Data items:
#####

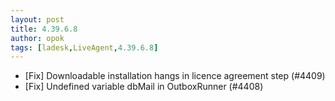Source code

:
```yaml
---
layout: post
title: 4.39.6.8
author: opok
tags: [ladesk,LiveAgent,4.39.6.8]
---
```


- [Fix] Downloadable installation hangs in licence agreement step (#4409)
- [Fix] Undefined variable dbMail in OutboxRunner (#4408)
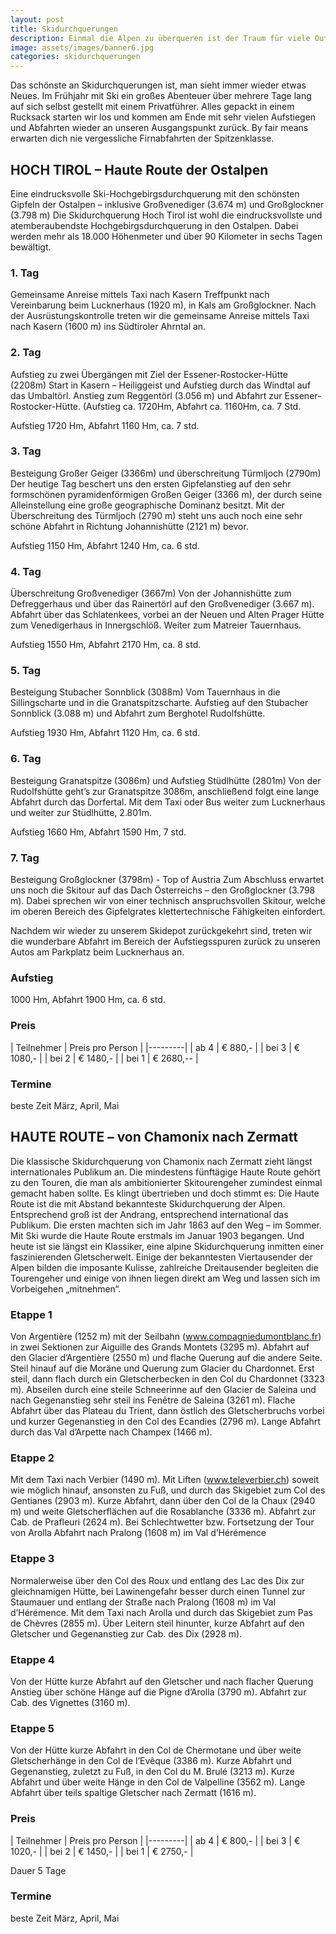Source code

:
 ```yaml
---
layout: post
title: Skidurchquerungen
description: Einmal die Alpen zu überqueren ist der Traum für viele Outdoor-Fans
image: assets/images/banner6.jpg
categories: skidurchquerungen
---
```


Das schönste an Skidurchquerungen ist, man sieht immer wieder etwas Neues. Im Frühjahr mit Ski ein großes Abenteuer über mehrere Tage lang auf sich selbst gestellt mit einem Privatführer. Alles gepackt in einem Rucksack starten wir los und kommen am Ende mit sehr vielen Aufstiegen und Abfahrten wieder an unseren Ausgangspunkt zurück. By fair means erwarten dich nie vergessliche Firnabfahrten der Spitzenklasse.

## HOCH TIROL – Haute Route der Ostalpen
Eine eindrucksvolle Ski-Hochgebirgsdurchquerung mit den schönsten Gipfeln
der Ostalpen – inklusive Großvenediger (3.674 m) und Großglockner (3.798 m)
Die Skidurchquerung Hoch Tirol ist wohl die eindrucksvollste und atemberaubendste Hochgebirgsdurchquerung in den Ostalpen. Dabei werden mehr als 18.000 Höhenmeter und über 90 Kilometer in sechs Tagen bewältigt.

### 1. Tag
Gemeinsame Anreise mittels Taxi nach Kasern
Treffpunkt nach Vereinbarung beim Lucknerhaus (1920 m), in Kals am Großglockner.
Nach der Ausrüstungskontrolle treten wir die gemeinsame Anreise mittels Taxi nach Kasern (1600 m) ins Südtiroler Ahrntal an.

### 2. Tag
Aufstieg zu zwei Übergängen mit Ziel der Essener-Rostocker-Hütte (2208m)
Start in Kasern – Heiliggeist und Aufstieg durch das Windtal auf das Umbaltörl. Anstieg zum Reggentörl (3.056 m) und Abfahrt zur Essener-Rostocker-Hütte. (Aufstieg ca. 1720Hm, Abfahrt ca. 1160Hm, ca. 7 Std.

Aufstieg 1720 Hm, Abfahrt 1160 Hm, ca. 7 std.

### 3. Tag
Besteigung Großer Geiger (3366m) und überschreitung Türmljoch (2790m)
Der heutige Tag beschert uns den ersten Gipfelanstieg auf den sehr formschönen pyramidenförmigen Großen Geiger (3366 m), der durch seine Alleinstellung eine große geographische Dominanz besitzt. Mit der Überschreitung des Türmljoch (2790 m) steht uns auch noch eine sehr schöne Abfahrt in Richtung Johannishütte (2121 m) bevor.

Aufstieg 1150 Hm, Abfahrt 1240 Hm, ca. 6 std.

### 4. Tag
Überschreitung Großvenediger (3667m)
Von der Johannishütte zum Defreggerhaus und über das Rainertörl auf den Großvenediger (3.667 m). Abfahrt über das Schlatenkees, vorbei an der Neuen und Alten Prager Hütte zum Venedigerhaus in Innergschlöß. Weiter zum Matreier Tauernhaus.

Aufstieg 1550 Hm, Abfahrt 2170 Hm, ca. 8 std.

### 5. Tag
Besteigung Stubacher Sonnblick (3088m)
Vom Tauernhaus in die Sillingscharte und in die Granatspitzscharte. Aufstieg auf den Stubacher Sonnblick (3.088 m) und Abfahrt zum Berghotel Rudolfshütte.

Aufstieg 1930 Hm, Abfahrt 1120 Hm, ca. 6 std.

### 6. Tag
Besteigung Granatspitze (3086m) und Aufstieg Stüdlhütte (2801m)
Von der Rudolfshütte geht’s zur Granatspitze 3086m, anschließend folgt eine lange Abfahrt durch das Dorfertal. Mit dem Taxi oder Bus weiter zum Lucknerhaus und weiter zur Stüdlhütte, 2.801m.

Aufstieg 1660 Hm, Abfahrt 1590 Hm, 7 std.


### 7. Tag
Besteigung Großglockner (3798m) - Top of Austria
Zum Abschluss erwartet uns noch die Skitour auf das Dach Österreichs – den Großglockner (3.798 m). Dabei sprechen wir von einer technisch anspruchsvollen Skitour, welche im oberen Bereich des Gipfelgrates klettertechnische Fähigkeiten einfordert.

Nachdem wir wieder zu unserem Skidepot zurückgekehrt sind, treten wir die wunderbare Abfahrt im Bereich der Aufstiegsspuren zurück zu unseren Autos am Parkplatz beim Lucknerhaus an.

### Aufstieg 
1000 Hm, Abfahrt 1900 Hm, ca. 6 std.

### Preis
| Teilnehmer | Preis pro Person |
|---------|
| ab 4 | € 880,- |
| bei 3 | € 1080,- |
| bei 2 | € 1480,- |
| bei 1 | € 2680,-- |

### Termine	
beste Zeit März, April, Mai

## HAUTE ROUTE – von Chamonix nach Zermatt
Die klassische Skidurchquerung von Chamonix nach Zermatt zieht längst internationales Publikum an. Die mindestens fünftägige Haute Route gehört zu den Touren, die man als ambitionierter Skitourengeher zumindest einmal gemacht haben sollte.
Es klingt übertrieben und doch stimmt es: Die Haute Route ist die mit Abstand bekannteste Skidurchquerung der Alpen.  Entsprechend groß ist der Andrang, entsprechend international das Publikum. Die ersten machten sich im Jahr 1863 auf den Weg – im Sommer. Mit Ski wurde die Haute Route erstmals im Januar 1903 begangen. Und heute ist sie längst ein Klassiker, eine alpine Skidurchquerung inmitten einer faszinierenden Gletscherwelt. Einige der bekanntesten Viertausender der Alpen bilden die imposante Kulisse, zahlreiche Dreitausender begleiten die Tourengeher und einige von ihnen liegen direkt am Weg und lassen sich im Vorbeigehen „mitnehmen“.

### Etappe 1 
Von Argentière (1252 m) mit der Seilbahn (www.compagniedumontblanc.fr) in zwei Sektionen zur Aiguille des Grands Montets (3295 m). Abfahrt auf den Glacier d’Argentière (2550 m) und flache Querung auf die andere Seite. Steil hinauf auf die Moräne und Querung zum Glacier du Chardonnet. Erst steil, dann flach durch ein Gletscherbecken in den Col du Chardonnet (3323 m). Abseilen durch eine steile Schneerinne auf den Glacier de Saleina und nach Gegenanstieg sehr steil ins Fenêtre de Saleina (3261 m). Flache Abfahrt über das Plateau du Trient, dann östlich des Gletscherbruchs vorbei und kurzer Gegenanstieg in den Col des Ecandies (2796 m). Lange Abfahrt durch das Val d’Arpette nach Champex (1466 m). 

### Etappe 2
Mit dem Taxi nach Verbier (1490 m). Mit Liften (www.televerbier.ch) soweit wie möglich hinauf, ansonsten zu Fuß, und durch das Skigebiet zum Col des Gentianes (2903 m). Kurze Abfahrt, dann über den Col de la Chaux (2940 m) und weite Gletscherflächen auf die Rosablanche (3336 m). Abfahrt zur Cab. de Prafleuri (2624 m). Bei Schlechtwetter bzw. Fortsetzung der Tour von Arolla Abfahrt nach Pralong (1608 m) im Val d’Hérémence

### Etappe 3
Normalerweise über den Col des Roux und entlang des Lac des Dix zur gleichnamigen Hütte, bei Lawinengefahr besser durch einen Tunnel zur Staumauer und entlang der Straße nach Pralong (1608 m) im Val d’Hérémence. Mit dem Taxi nach Arolla und durch das Skigebiet zum Pas de Chèvres (2855 m). Über Leitern steil hinunter, kurze Abfahrt auf den Gletscher und Gegenanstieg zur Cab. des Dix (2928 m).

### Etappe 4
Von der Hütte kurze Abfahrt auf den Gletscher und nach flacher Querung Anstieg über schöne Hänge auf die Pigne d’Arolla (3790 m). Abfahrt zur Cab. des Vignettes (3160 m).

### Etappe 5
Von der Hütte kurze Abfahrt in den Col de Chermotane und über weite Gletscherhänge in den Col de l’Evêque (3386 m). Kurze Abfahrt und Gegenanstieg, zuletzt zu Fuß, in den Col du M. Brulé (3213 m). Kurze Abfahrt und über weite Hänge in den Col de Valpelline (3562 m). Lange Abfahrt über teils spaltige Gletscher nach Zermatt (1616 m).

### Preis

| Teilnehmer | Preis pro Person |
|---------|
| ab 4 | € 800,- |
| bei 3 | € 1020,- |
| bei 2 | € 1450,- |
| bei 1 | € 2750,- |

Dauer 5 Tage

### Termine	
beste Zeit März, April, Mai



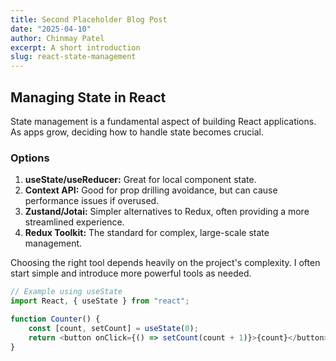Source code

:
 ```yaml
---
title: Second Placeholder Blog Post
date: "2025-04-10"
author: Chinmay Patel
excerpt: A short introduction
slug: react-state-management
---
```


## Managing State in React

State management is a fundamental aspect of building React applications. As apps grow, deciding how to handle state becomes crucial.

### Options

1.  **useState/useReducer:** Great for local component state.
2.  **Context API:** Good for prop drilling avoidance, but can cause performance issues if overused.
3.  **Zustand/Jotai:** Simpler alternatives to Redux, often providing a more streamlined experience.
4.  **Redux Toolkit:** The standard for complex, large-scale state management.

Choosing the right tool depends heavily on the project's complexity. I often start simple and introduce more powerful tools as needed.

```javascript
// Example using useState
import React, { useState } from "react";

function Counter() {
	const [count, setCount] = useState(0);
	return <button onClick={() => setCount(count + 1)}>{count}</button>;
}
```
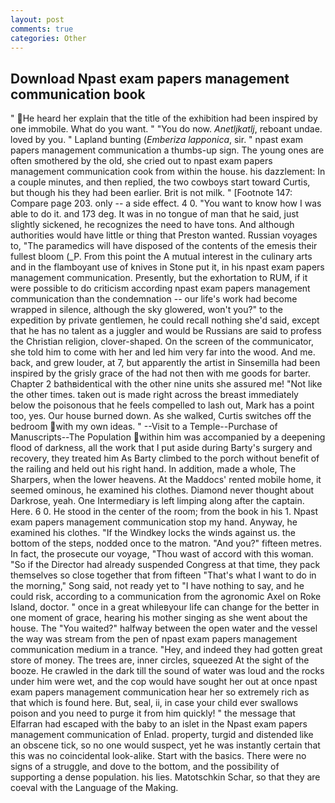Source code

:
 ```yaml
---
layout: post
comments: true
categories: Other
---
```


## Download Npast exam papers management communication book

" He heard her explain that the title of the exhibition had been inspired by one immobile. What do you want. " "You do now. _Anetljkatlj_, reboant undae. loved by you. " Lapland bunting (_Emberiza lapponica_, sir. " npast exam papers management communication a thumbs-up sign. The young ones are often smothered by the old, she cried out to npast exam papers management communication cook from within the house. his dazzlement: In a couple minutes, and then replied, the two cowboys start toward Curtis, but though his they had been earlier. Brit is not milk. " [Footnote 147: Compare page 203. only -- a side effect. 4 0. "You want to know how I was able to do it. and 173 deg. It was in no tongue of man that he said, just slightly sickened, he recognizes the need to have tons. And although authorities would have little or thing that Preston wanted. Russian voyages to, "The paramedics will have disposed of the contents of the emesis their fullest bloom (_P. From this point the A mutual interest in the culinary arts and in the flamboyant use of knives in Stone put it, in his npast exam papers management communication. Presently, but the exhortation to RUM, if it were possible to do criticism according npast exam papers management communication than the condemnation -- our life's work had become wrapped in silence, although the sky glowered, won't you?" to the expedition by private gentlemen, he could recall nothing she'd said, except that he has no talent as a juggler and would be Russians are said to profess the Christian religion, clover-shaped. 	On the screen of the communicator, she told him to come with her and led him very far into the wood. And me. back, and grew louder, at 7, but apparently the artist in Sinsemilla had been inspired by the grisly grace of the had not then with me goods for barter. Chapter 2 bathвidentical with the other nine units she assured me! "Not like the other times. taken out is made right across the breast immediately below the poisonous that he feels compelled to lash out, Mark has a point too, yes. Our house burned down. As she walked, Curtis switches off the bedroom with my own ideas. " --Visit to a Temple--Purchase of Manuscripts--The Population within him was accompanied by a deepening flood of darkness, all the work that I put aside during Barty's surgery and recovery, they treated him As Barty climbed to the porch without benefit of the railing and held out his right hand. In addition, made a whole, The Sharpers, when the lower heavens. At the Maddocs' rented mobile home, it seemed ominous, he examined his clothes. Diamond never thought about Darkrose, yeah. One Intermediary is left limping along after the captain. Here. 6 0. He stood in the center of the room; from the book in his 1. Npast exam papers management communication stop my hand. Anyway, he examined his clothes. "If the Windkey locks the winds against us. the bottom of the steps, nodded once to the matron. "And you?" fifteen metres. In fact, the prosecute our voyage, "Thou wast of accord with this woman. "So if the Director had already suspended Congress at that time, they pack themselves so close together that from fifteen "That's what I want to do in the morning," Song said, not ready yet to "I have nothing to say, and he could risk, according to a communication from the agronomic Axel on Roke Island, doctor. " once in a great whileвyour life can change for the better in one moment of grace, hearing his mother singing as she went about the house. The "You waited?" halfway between the open water and the vessel the way was stream from the pen of npast exam papers management communication medium in a trance. "Hey, and indeed they had gotten great store of money. The trees are, inner circles, squeezed At the sight of the booze. He crawled in the dark till the sound of water was loud and the rocks under him were wet, and the cop would have sought her out at once npast exam papers management communication hear her so extremely rich as that which is found here. But, seal, ii, in case your child ever swallows poison and you need to purge it from him quickly! " the message that Elfarran had escaped with the baby to an islet in the Npast exam papers management communication of Enlad. property, turgid and distended like an obscene tick, so no one would suspect, yet he was instantly certain that this was no coincidental look-alike. Start with the basics. There were no signs of a struggle, and dove to the bottom, and the possibility of supporting a dense population. his lies. Matotschkin Schar, so that they are coeval with the Language of the Making.
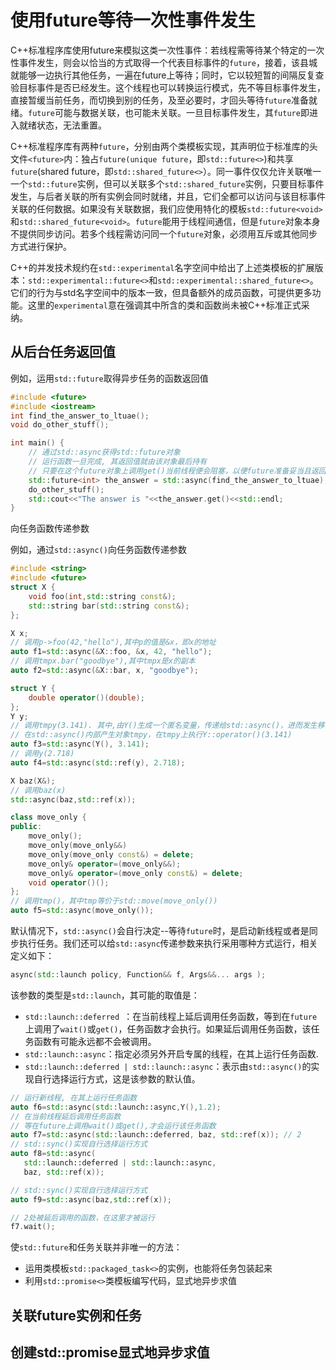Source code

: # 使用future等待一次性事件发生

C++标准程序库使用future来模拟这类一次性事件：若线程需等待某个特定的一次性事件发生，则会以恰当的方式取得一个代表目标事件的`future`，接着，该县城就能够一边执行其他任务，一遍在future上等待；同时，它以较短暂的间隔反复查验目标事件是否已经发生。这个线程也可以转换运行模式，先不等目标事件发生，直接暂缓当前任务，而切换到别的任务，及至必要时，才回头等待`future`准备就绪。`future`可能与数据关联，也可能未关联。一旦目标事件发生，其`future`即进入就绪状态，无法重置。

C++标准程序库有两种`future`，分别由两个类模板实现，其声明位于标准库的头文件`<future>`内：独占`future(unique future`，即`std::future<>`)和共享`future`(shared future，即`std::shared_future<>`）。同一事件仅仅允许关联唯一一个`std::future`实例，但可以关联多个`std::shared_future`实例，只要目标事件发生，与后者关联的所有实例会同时就绪，并且，它们全都可以访问与该目标事件关联的任何数据。如果没有关联数据，我们应使用特化的模板`std::future<void>`和`std::shared_future<void>`。`future`能用于线程间通信，但是`future`对象本身不提供同步访问。若多个线程需访问同一个`future`对象，必须用互斥或其他同步方式进行保护。

C++的并发技术规约在`std::experimental`名字空间中给出了上述类模板的扩展版本：`std::experimental::future<>`和`std::experimental::shared_future<>`。它们的行为与std名字空间中的版本一致，但具备额外的成员函数，可提供更多功能。这里的`experimental`意在强调其中所含的类和函数尚未被C++标准正式采纳。



## 从后台任务返回值

例如，运用`std::future`取得异步任务的函数返回值

```C++
#include <future>
#include <iostream>
int find_the_answer_to_ltuae();
void do_other_stuff();

int main() {
    // 通过std::async获得std::future对象
    // 运行函数一旦完成, 其返回值就由该对象最后持有
    // 只要在这个future对象上调用get()当前线程便会阻塞，以便future准备妥当且返回该值
    std::future<int> the_answer = std::async(find_the_answer_to_ltuae);
    do_other_stuff();
    std::cout<<"The answer is "<<the_answer.get()<<std::endl;
}
```

向任务函数传递参数

例如，通过`std::async()`向任务函数传递参数

```C++
#include <string>
#include <future>
struct X {
    void foo(int,std::string const&);
    std::string bar(std::string const&);
};

X x;
// 调用p->foo(42,"hello"),其中p的值是&x，即x的地址
auto f1=std::async(&X::foo, &x, 42, "hello");
// 调用tmpx.bar("goodbye"),其中tmpx是x的副本
auto f2=std::async(&X::bar, x, "goodbye");

struct Y {
    double operator()(double);
}; 
Y y;
// 调用tmpy(3.141). 其中,由Y()生成一个匿名变量，传递给std::async()，进而发生移动构造
// 在std::async()内部产生对象tmpy，在tmpy上执行Y::operator()(3.141) 
auto f3=std::async(Y(), 3.141);
// 调用y(2.718)
auto f4=std::async(std::ref(y), 2.718);

X baz(X&);
// 调用baz(x)
std::async(baz,std::ref(x));

class move_only {
public:
    move_only();
    move_only(move_only&&)
    move_only(move_only const&) = delete;
    move_only& operator=(move_only&&);
    move_only& operator=(move_only const&) = delete;
    void operator()();
}; 
// 调用tmp()，其中tmp等价于std::move(move_only())
auto f5=std::async(move_only());
```



默认情况下，`std::async()`会自行决定--等待`future`时，是启动新线程或者是同步执行任务。我们还可以给`std::async`传递参数来执行采用哪种方式运行，相关定义如下：

```C++
async(std::launch policy, Function&& f, Args&&... args );
```

该参数的类型是`std::launch`，其可能的取值是：

- `std::launch::deferred `：在当前线程上延后调用任务函数，等到在`future`上调用了`wait()`或`get()`，任务函数才会执行。如果延后调用任务函数，该任务函数有可能永远都不会被调用。
- `std::launch::async`：指定必须另外开启专属的线程，在其上运行任务函数.
- `std::launch::deferred | std::launch::async`：表示由`std::async()`的实现自行选择运行方式，这是该参数的默认值。

```C++
// 运行新线程, 在其上运行任务函数
auto f6=std::async(std::launch::async,Y(),1.2);
// 在当前线程延后调用任务函数
// 等在future上调用wait()或get(),才会运行该任务函数
auto f7=std::async(std::launch::deferred, baz, std::ref(x)); // 2
// std::sync()实现自行选择运行方式
auto f8=std::async(
   std::launch::deferred | std::launch::async,
   baz, std::ref(x));

// std::sync()实现自行选择运行方式
auto f9=std::async(baz,std::ref(x));

// 2处被延后调用的函数，在这里才被运行
f7.wait();
```



使`std::future`和任务关联并非唯一的方法：

- 运用类模板`std::packaged_task<>`的实例，也能将任务包装起来
- 利用`std::promise<>`类模板编写代码，显式地异步求值

## 关联future实例和任务



## 创建std::promise显式地异步求值



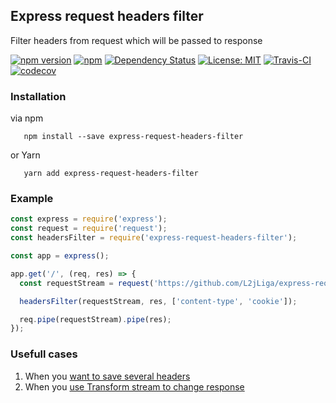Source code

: ## Express request headers filter
Filter headers from request which will be passed to response

[![npm version](https://badge.fury.io/js/express-request-headers-filter.svg?colorB=brightgreen)](https://www.npmjs.com/package/express-request-headers-filter)
[![npm](https://img.shields.io/npm/dm/express-request-headers-filter.svg?colorB=brightgreen)](https://www.npmjs.com/package/express-request-headers-filter)
[![Dependency Status](https://img.shields.io/david/L2jLiga/express-request-headers-filter.svg)](https://david-dm.org/L2jLiga/express-request-headers-filter)
[![License: MIT](https://img.shields.io/badge/License-MIT-brightgreen.svg)](https://opensource.org/licenses/MIT)
[![Travis-CI](https://travis-ci.com/L2jLiga/express-request-headers-filter.svg?branch=master)](https://travis-ci.com/L2jLiga/express-request-headers-filter)
[![codecov](https://codecov.io/gh/L2jLiga/express-request-headers-filter/branch/master/graph/badge.svg)](https://codecov.io/gh/L2jLiga/express-request-headers-filter)

### Installation

via npm
```
   npm install --save express-request-headers-filter
```
or Yarn
```
   yarn add express-request-headers-filter
```

### Example

```javascript
const express = require('express');
const request = require('request');
const headersFilter = require('express-request-headers-filter');

const app = express();

app.get('/', (req, res) => {
  const requestStream = request('https://github.com/L2jLiga/express-request-headers-filter');

  headersFilter(requestStream, res, ['content-type', 'cookie']);

  req.pipe(requestStream).pipe(res);
});
```

### Usefull cases

1. When you [want to save several headers](test/filter-headers.spec.js)
1. When you [use Transform stream to change response](test/transform-stream.spec.js)
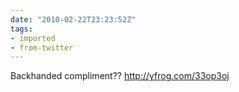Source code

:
 ```yaml
---
date: "2010-02-22T23:23:52Z"
tags:
- imported
- from-twitter
---
```

Backhanded compliment??  http://yfrog.com/33op3oj
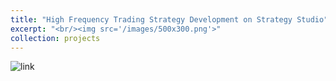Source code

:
 ```yaml
---
title: "High Frequency Trading Strategy Development on Strategy Studio"
excerpt: "<br/><img src='/images/500x300.png'>"
collection: projects
---
```


![link](https://github.com/SamanvayMS/bp-Trading)
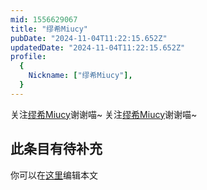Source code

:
 ```yaml
---
mid: 1556629067
title: "缪希Miucy"
pubDate: "2024-11-04T11:22:15.652Z"
updatedDate: "2024-11-04T11:22:15.652Z"
profile:
  {
    Nickname: ["缪希Miucy"],
  }
---
```


关注[缪希Miucy](https://space.bilibili.com/1556629067)谢谢喵~ 关注[缪希Miucy](https://space.bilibili.com/1556629067)谢谢喵~

## 此条目有待补充
你可以在[这里](https://github.com/Yuhanawa/VTuber.ICU-Content/edit/master/v/缪希Miucy/index.md)编辑本文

#####

* [Task brief]: Give the exact lines, and only those, from the line containing "Treffpunkt nach Vereinbarung" through the line containing "Besteigung Großer Geiger" in the entries above.

* [Answer space]:
Treffpunkt nach Vereinbarung beim Lucknerhaus (1920 m), in Kals am Großglockner.
Nach der Ausrüstungskontrolle treten wir die gemeinsame Anreise mittels Taxi nach Kasern (1600 m) ins Südtiroler Ahrntal an.

### 2. Tag
Aufstieg zu zwei Übergängen mit Ziel der Essener-Rostocker-Hütte (2208m)
Start in Kasern – Heiliggeist und Aufstieg durch das Windtal auf das Umbaltörl. Anstieg zum Reggentörl (3.056 m) und Abfahrt zur Essener-Rostocker-Hütte. (Aufstieg ca. 1720Hm, Abfahrt ca. 1160Hm, ca. 7 Std.

Aufstieg 1720 Hm, Abfahrt 1160 Hm, ca. 7 std.

### 3. Tag
Besteigung Großer Geiger (3366m) und überschreitung Türmljoch (2790m)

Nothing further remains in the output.